The only Beatles song to feature just John Lennon

To much of the outside world, John Lennon was the leader of The Beatles. As one of the two main singers and songwriters in the band, along with Paul McCartney, Lennon was the most opinionated and most authoritative of all the band members. He was the one who started the band, and according to most recollections, he was the one who ended it when he left the group in late 1969.

For all of his undeniable individuality, Lennon rarely ever appeared on record with just himself. The closest he came was on solo songs like ‘My Mummy’s Dead’ and ‘Working Class Hero’, where Lennon accompanied himself with just guitar. But the stripped-back style of those songs had a predecessor in The Beatles’ canon, one with a much more positive and ethereal quality to it.

‘Julia’ was the only Beatles song that Lennon ever recorded without the aid of any of his bandmates. During the particularly fractured sessions that produced 1968’s The Beatles, better known as The White Album, different people were often working on different songs at the same time.

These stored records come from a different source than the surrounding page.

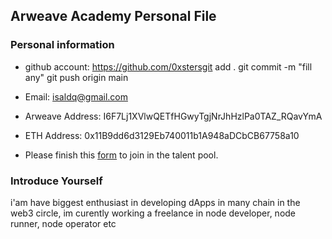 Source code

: ## Arweave Academy Personal File

### Personal information

- github account: https://github.com/0xstersgit add .
git commit -m "fill any"
git push origin main

- Email: isaldq@gmail.com
- Arweave Address: I6F7Lj1XVlwQETfHGwyTgjNrJhHzlPa0TAZ_RQavYmA
- ETH Address: 0x11B9dd6d3129Eb740011b1A948aDCbCB67758a10
- Please finish this [form](https://docs.google.com/forms/d/e/1FAIpQLSfWA5fIIcBgmRppm3jNz5vmf9Mai_QMVil-2pO4r7YKn_Zhtw/viewform?usp=sf_link) to join in the talent pool.

### Introduce Yourself
 i'am have biggest enthusiast in developing dApps in many chain in the web3 circle, im curently working a freelance in node developer, node runner, node operator etc
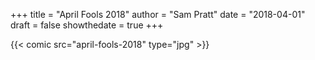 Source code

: +++
title = "April Fools 2018"
author = "Sam Pratt"
date = "2018-04-01"
draft = false
showthedate = true
+++

{{< comic src="april-fools-2018" type="jpg" >}}
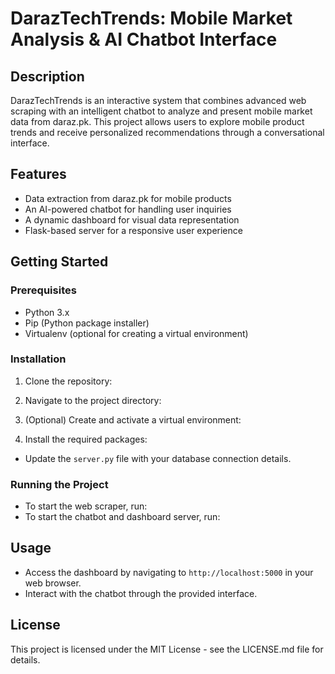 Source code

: # DarazTechTrends: Mobile Market Analysis & AI Chatbot Interface

## Description
DarazTechTrends is an interactive system that combines advanced web scraping with an intelligent chatbot to analyze and present mobile market data from daraz.pk. This project allows users to explore mobile product trends and receive personalized recommendations through a conversational interface.

## Features
- Data extraction from daraz.pk for mobile products
- An AI-powered chatbot for handling user inquiries
- A dynamic dashboard for visual data representation
- Flask-based server for a responsive user experience

## Getting Started

### Prerequisites
- Python 3.x
- Pip (Python package installer)
- Virtualenv (optional for creating a virtual environment)

### Installation
1. Clone the repository:

2. Navigate to the project directory:

3. (Optional) Create and activate a virtual environment:

4. Install the required packages:

- Update the `server.py` file with your database connection details.

### Running the Project
- To start the web scraper, run:
- To start the chatbot and dashboard server, run:
  
## Usage
- Access the dashboard by navigating to `http://localhost:5000` in your web browser.
- Interact with the chatbot through the provided interface.
  
## License
This project is licensed under the MIT License - see the LICENSE.md file for details.
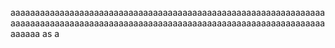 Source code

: aaaaaaaaaaaaaaaaaaaaaaaaaaaaaaaaaaaaaaaaaaaaaaaaaaaaaaaaaaaaaaaaaaaaaaaaaaaaaaaaaaaaaaaaaaaaaaaaaaaaaaaaaaaaaaaaaaaaaaaaaaaaaaaaaaaaaa
as
a
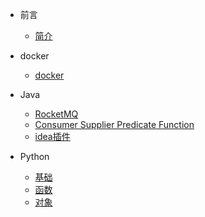 - 前言
    - [简介](zh-cn/README.md)

- docker
    - [docker](zh-cn/docker/docker.md)
    
- Java
    - [RocketMQ](zh-cn/Java/rocketmq.md)
    - [Consumer Supplier Predicate Function](zh-cn/Java/Consumer_Supplier_Predicate_Function.md)
    - [idea插件](zh-cn/Java/idea插件.md)

- Python
    - [基础](zh-cn/Python/base.md)
    - [函数](zh-cn/Python/func.md)
    - [对象](zh-cn/Python/object.md)
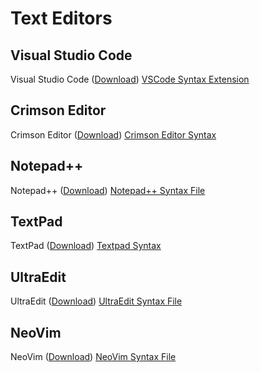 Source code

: # Text Editors

## Visual Studio Code

Visual Studio Code ([Download](https://code.visualstudio.com/?wt.mc_id=vscom_downloads))
[VSCode Syntax Extension](vscode-syntax-file.md)

## Crimson Editor

Crimson Editor ([Download](http://www.crimsoneditor.com/))
[Crimson Editor Syntax](https://macroquest2.com/phpBB3/viewtopic.php?f=3&t=3299)

## Notepad++

Notepad++ ([Download](https://notepad-plus-plus.org/))
[Notepad++ Syntax File](notepadplusplus-syntax-file.md)

## TextPad

TextPad ([Download](https://www.textpad.com/home))
[Textpad Syntax](https://macroquest2.com/phpBB3/viewtopic.php?t=879)

## UltraEdit

UltraEdit ([Download](https://www.ultraedit.com/))
[UltraEdit Syntax File](ultraedit-syntax-file.md)

## NeoVim

NeoVim ([Download](https://neovim.io/))
[NeoVim Syntax File](nvim-syntax-file.md)
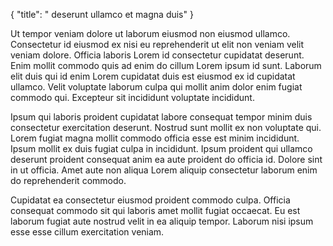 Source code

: {
  "title": " deserunt ullamco et magna duis"
}

Ut tempor veniam dolore ut laborum eiusmod non eiusmod ullamco. Consectetur id eiusmod ex nisi eu reprehenderit ut elit non veniam velit veniam dolore. Officia laboris Lorem id consectetur cupidatat deserunt. Enim mollit commodo quis ad enim do cillum Lorem ipsum id sunt. Laborum elit duis qui id enim Lorem cupidatat duis est eiusmod ex id cupidatat ullamco. Velit voluptate laborum culpa qui mollit anim dolor enim fugiat commodo qui. Excepteur sit incididunt voluptate incididunt.

Ipsum qui laboris proident cupidatat labore consequat tempor minim duis consectetur exercitation deserunt. Nostrud sunt mollit ex non voluptate qui. Lorem fugiat magna mollit commodo officia esse est minim incididunt. Ipsum mollit ex duis fugiat culpa in incididunt. Ipsum proident qui ullamco deserunt proident consequat anim ea aute proident do officia id. Dolore sint in ut officia. Amet aute non aliqua Lorem aliquip consectetur laborum enim do reprehenderit commodo.

Cupidatat ea consectetur eiusmod proident commodo culpa. Officia consequat commodo sit qui laboris amet mollit fugiat occaecat. Eu est laborum fugiat aute nostrud velit in ea aliquip tempor. Laborum nisi ipsum esse esse cillum exercitation veniam.
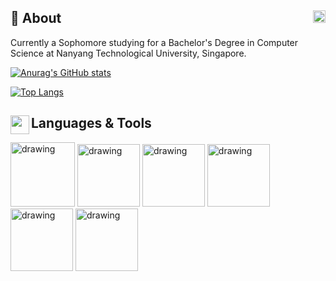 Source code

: ## 💫 About  <a href="URL_REDIRECT" target="blank"><img align="right" src="https://simpleicons.org/icons/linkedin.svg" height="20" /></a>
Currently a Sophomore studying for a Bachelor's Degree in Computer Science at Nanyang Technological University, Singapore. 

[![Anurag's GitHub stats](https://github-readme-stats.vercel.app/api?username=Neo-Zenith&count_private=true&theme=buefy&show_icons=true)](https://github.com/anuraghazra/github-readme-stats)

[![Top Langs](https://github-readme-stats.vercel.app/api/top-langs/?username=Neo-Zenith&theme=buefy&show_icons=true&layout=compact)](https://github.com/anuraghazra/github-readme-stats)

## <a href="URL_REDIRECT" target="blank"><img align="left" src="https://static.thenounproject.com/png/3040228-200.png" height="30" /></a> Languages & Tools

<img src="https://user-images.githubusercontent.com/77436548/180599471-84d1167a-90fc-43ef-a634-3403e8911321.png" alt="drawing" width="103"/> <img src="https://user-images.githubusercontent.com/77436548/180599647-4c69086d-f5eb-4a9b-a820-d3b341367021.png" alt="drawing" width="100"/> <img src="https://user-images.githubusercontent.com/77436548/180599582-4ca3af22-298f-4946-bf3f-72534c3b382a.png" alt="drawing" width="100"/> <img src="https://user-images.githubusercontent.com/77436548/180599349-8d0374c8-d8a1-447b-b834-f278ec5da903.png" alt="drawing" width="100"/> <img src="https://user-images.githubusercontent.com/77436548/180599406-77644c44-9576-44c1-8002-f908e8f02c45.png" alt="drawing" width="100"/> <img src="https://user-images.githubusercontent.com/77436548/180599846-ba28c763-4529-4534-9d2d-e795342319a0.png" alt="drawing" width="100"/>
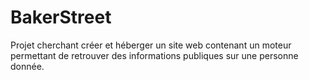 # BakerStreet

Projet cherchant créer et héberger un site web contenant un moteur permettant de retrouver des informations publiques sur une personne donnée.
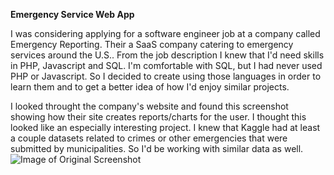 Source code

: **Emergency Service Web App**

I was considering applying for a software engineer job at a company called Emergency Reporting. Their a SaaS company catering to emergency services
around the U.S.. From the job description I knew that I'd need skills in PHP, Javascript and SQL. I'm comfortable with SQL, but I had never used PHP
or Javascript. So I decided to create using those languages in order to learn them and to get a better idea of how I'd enjoy similar projects.

I looked throught the company's website and found this screenshot showing how their site creates reports/charts for the user. I thought this looked
like an especially interesting project. I knew that Kaggle had at least a couple datasets related to crimes or other emergencies that were submitted
by municipalities. So I'd be working with similar data as well.
![Image of Original Screenshot]()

The worst offender was McCartney, who recorded a number of songs, including ‘Martha My Dear’ and ‘Wild Honey Pie’. McCartney was, coincidentally, also the first of The Beatles to appear solo on a band track, having performed the guitar and vocals for ‘Yesterday’ while being accompanied by a string quartet of session musicians. By contrast, the stark and simple ‘Julia’ represented Lennon’s only solo turn in The Beatles songbook.

“Julia was my mother. But it was sort of a combination of Yoko and my mother blended into one,” Lennon recalled to David Sheff in 1980. “That was written in India. On the White Album. And all the stuff on the White Album was written in India while we were supposedly giving money to Maharishi, which we never did. We got our mantra, we sat in the mountains eating lousy vegetarian food and writing all those songs. We wrote tons of songs in India.”

“I lost her twice,” Lennon would add. “Once, as a five-year-old, when I was moved in with my auntie. And once again, when she actually physically died.” Although Julia Lennon had bequeathed the responsibility of raising John to her sister Mimi, John and Julia would reconnect in Lennon’s teenage years and become friendly. Julia was hit and killed by an off-duty police officer in 1958 when John was just 18.